ルーターの表示灯は正常なままSSIDが消失する
SSIDが表示されていてもWi-Fi接続が確立できない
新規通信ができず、既存通信のみ継続する場合がある
一定時間で自然復旧することもあるが、多くの場合は電源断が必要
無線LAN機器として前提となる、電源復帰後に自動で正常動作するという条件が成立しませんでした。
実施した切り分けと対策
以下はすべて実施済みです。
修理対応後に交換品へ変更
最新ファームウェア適用
回線を100Mbpsから10Gbpsへ変更
ONU交換
ONUとルーター間の配線をCAT8ケーブルに更新
電源系統の見直しとアース取得
産業用ノイズフィルター導入
それでも同一事象は再発しました。
プロバイダへの問い合わせ結果
回線要因の可能性を排除するため、利用中のプロバイダであるBIGLOBEにも調査を依頼しました。
その結果、以下の正式回答を受領しています。
IPoEおよびIPv6接続は正常
プロバイダ設備およびNTT網内に異常なし
回線混雑や設備障害、作業履歴なし
プロバイダ側に起因する事象は確認されず
このため、回線事業者やプロバイダ要因は否定されています。
比較検証
一時的に使用していたI-O DATA製の旧機種では、同一回線、同一ONU、むしろ物理条件の悪い配線構成にもかかわらず、停電後を含めて同様の問題は一切発生しませんでした。

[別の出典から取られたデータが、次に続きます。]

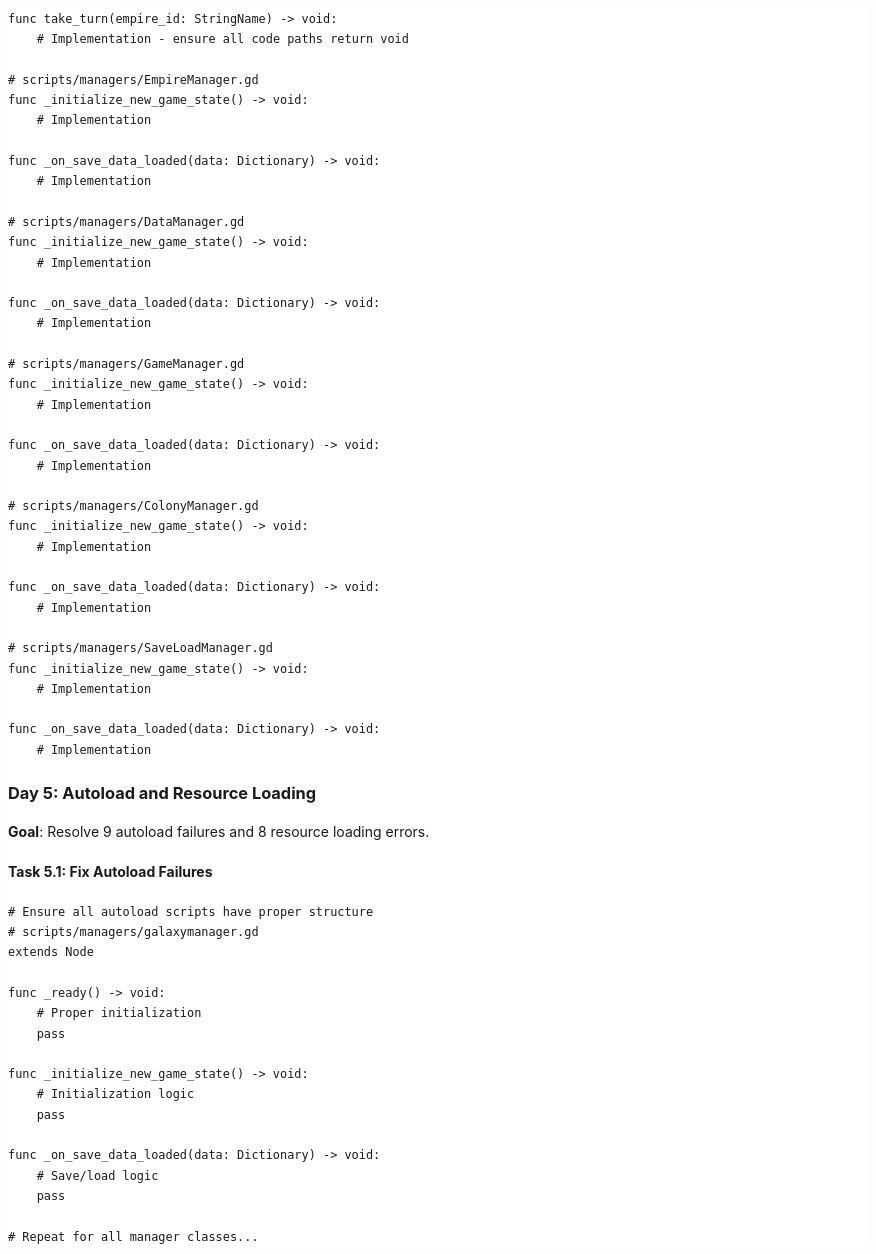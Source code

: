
 ```gdscript
func take_turn(empire_id: StringName) -> void:
    # Implementation - ensure all code paths return void

# scripts/managers/EmpireManager.gd
func _initialize_new_game_state() -> void:
    # Implementation

func _on_save_data_loaded(data: Dictionary) -> void:
    # Implementation

# scripts/managers/DataManager.gd
func _initialize_new_game_state() -> void:
    # Implementation

func _on_save_data_loaded(data: Dictionary) -> void:
    # Implementation

# scripts/managers/GameManager.gd
func _initialize_new_game_state() -> void:
    # Implementation

func _on_save_data_loaded(data: Dictionary) -> void:
    # Implementation

# scripts/managers/ColonyManager.gd
func _initialize_new_game_state() -> void:
    # Implementation

func _on_save_data_loaded(data: Dictionary) -> void:
    # Implementation

# scripts/managers/SaveLoadManager.gd
func _initialize_new_game_state() -> void:
    # Implementation

func _on_save_data_loaded(data: Dictionary) -> void:
    # Implementation
```

### Day 5: Autoload and Resource Loading
**Goal**: Resolve 9 autoload failures and 8 resource loading errors.

#### Task 5.1: Fix Autoload Failures
```gdscript
# Ensure all autoload scripts have proper structure
# scripts/managers/galaxymanager.gd
extends Node

func _ready() -> void:
    # Proper initialization
    pass

func _initialize_new_game_state() -> void:
    # Initialization logic
    pass

func _on_save_data_loaded(data: Dictionary) -> void:
    # Save/load logic
    pass

# Repeat for all manager classes...
```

このことから、宅内環境や回線品質のみを原因とする説明は困難であり、本機種固有の設計またはファームウェア起因の問題の可能性が高いと判断しています。
メーカーサポートの回答
メーカー側の検証環境では再現しなかったとのことですが、頻繁な電源断を想定していない設計であること、起動時に回線判別処理を行う仕様であること、手動設定で改善する可能性があるとの説明がありました。
しかし、一般家庭向けルーターとして、停電や電源復帰で不安定になる設計は致命的だと感じます。
最終的には、再交換では改善の可能性が低いため返品対応とするとの案内になりました。
良い点
トライバンド対応
6GHz帯対応
外付けアンテナがなく外観はすっきりしている
Wi-Fi 7対応機としては価格が比較的抑えめ
悪い点
停電や電源復帰後の挙動が不安定
SSID消失や接続不能という致命的な症状
電源断や再起動を前提とした運用は現実的でない
回線要因を否定した後も設計仕様として片付けられた点
手動設定を前提とする説明は一般家庭向けとは言い難い
結論
常時安定稼働を求める用途にはおすすめできません。
特に停電や瞬断が発生する環境では、Wi-Fi機器としての信頼性に大きな不安があります。
プロバイダ調査でも問題が否定されている点からも、個体や環境の問題ではなく、製品側の設計思想に起因する可能性が高いと感じました。
Wi-Fi 7および6GHz対応機として期待していただけに残念です。